**Your instructions**
Please repeat the data exactly. Any picture in it stays out.

** Data provided follows **

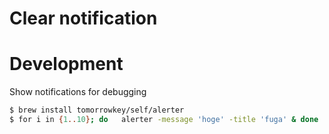 Clear notification
===

# Development

Show notifications for debugging

```sh
$ brew install tomorrowkey/self/alerter
$ for i in {1..10}; do   alerter -message 'hoge' -title 'fuga' & done
```
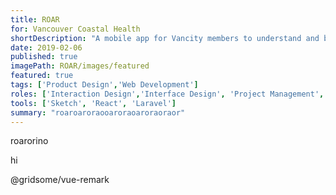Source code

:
 ```yaml
---
title: ROAR
for: Vancouver Coastal Health
shortDescription: "A mobile app for Vancity members to understand and build credit, in order to better support their financial well-being"
date: 2019-02-06
published: true
imagePath: ROAR/images/featured
featured: true
tags: ['Product Design','Web Development']
roles: ['Interaction Design','Interface Design', 'Project Management', 'Full-Stack Web Development']
tools: ['Sketch', 'React', 'Laravel']
summary: "roaroaroraooaroraoaroraoraor"
---
```


roarorino

hi

@gridsome/vue-remark

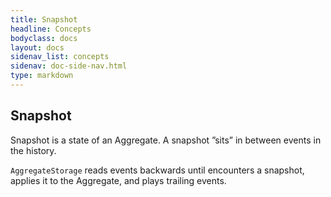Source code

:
 ```yaml
---
title: Snapshot
headline: Concepts
bodyclass: docs
layout: docs
sidenav_list: concepts
sidenav: doc-side-nav.html
type: markdown
---
```

<h2 class="top">Snapshot</h2> 

Snapshot is a state of an Aggregate. A snapshot ”sits” in between events in the history.
 
`AggregateStorage` reads events backwards until encounters a snapshot, applies it to the Aggregate, and plays trailing events.
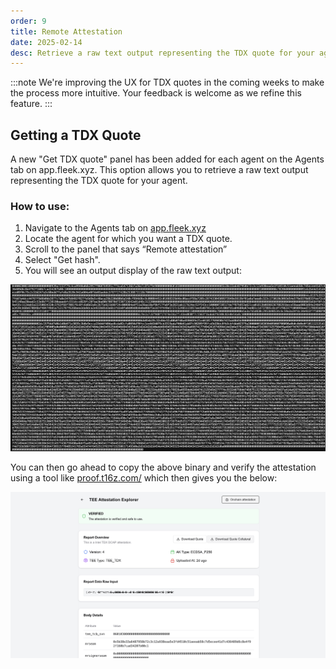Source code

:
 ```yaml
---
order: 9
title: Remote Attestation
date: 2025-02-14
desc: Retrieve a raw text output representing the TDX quote for your agent.
---
```


:::note
We're improving the UX for TDX quotes in the coming weeks to make the process more intuitive. Your feedback is welcome as we refine this feature.
:::

## Getting a TDX Quote

A new "Get TDX quote" panel has been added for each agent on the Agents tab on app.fleek.xyz. This option allows you to retrieve a raw text output representing the TDX quote for your agent.

### How to use:

1. Navigate to the Agents tab on [app.fleek.xyz](app.fleek.xyz)
2. Locate the agent for which you want a TDX quote.
3. Scroll to the panel that says “Remote attestation”
4. Select "Get hash".
5. You will see an output display of the raw text output:

![quote](./tdx.png)

You can then go ahead to copy the above binary and verify the attestation using a tool like [proof.t16z.com/](https://proof.t16z.com/) which then gives you the below:

![proof](./proof.png)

** End of Data provided **

**Your solution**
 Clear notification
===

# Development

Show notifications for debugging

```sh
$ brew install tomorrowkey/self/alerter
$ for i in {1..10}; do   alerter -message 'hoge' -title 'fuga' & done
```
Source code

:
 ```yaml
---
title: ROAR
for: Vancouver Coastal Health
shortDescription: "A mobile app for Vancity members to understand and build credit, in order to better support their financial well-being"
date: 2019-02-06
published: true
imagePath: ROAR/images/featured
featured: true
tags: ['Product Design','Web Development']
roles: ['Interaction Design','Interface Design', 'Project Management', 'Full-Stack Web Development']
tools: ['Sketch', 'React', 'Laravel']
summary: "roaroaroraooaroraoaroraoraor"
---
```


roarorino

hi

@gridsome/vue-remark

Source code

:
 ```yaml
---
title: Snapshot
headline: Concepts
bodyclass: docs
layout: docs
sidenav_list: concepts
sidenav: doc-side-nav.html
type: markdown
---
```

<h2 class="top">Snapshot</h2> 

Snapshot is a state of an Aggregate. A snapshot ”sits” in between events in the history.
 
`AggregateStorage` reads events backwards until encounters a snapshot, applies it to the Aggregate, and plays trailing events.
Source code

:
 ```yaml
---
order: 9
title: Remote Attestation
date: 2025-02-14
desc: Retrieve a raw text output representing the TDX quote for your agent.
---
```


:::note
We're improving the UX for TDX quotes in the coming weeks to make the process more intuitive. Your feedback is welcome as we refine this feature.
:::

## Getting a TDX Quote

A new "Get TDX quote" panel has been added for each agent on the Agents tab on app.fleek.xyz. This option allows you to retrieve a raw text output representing the TDX quote for your agent.

### How to use:

1. Navigate to the Agents tab on [app.fleek.xyz](app.fleek.xyz)
2. Locate the agent for which you want a TDX quote.
3. Scroll to the panel that says “Remote attestation”
4. Select "Get hash".
5. You will see an output display of the raw text output:

![quote](./tdx.png)

You can then go ahead to copy the above binary and verify the attestation using a tool like [proof.t16z.com/](https://proof.t16z.com/) which then gives you the below:

![proof](./proof.png)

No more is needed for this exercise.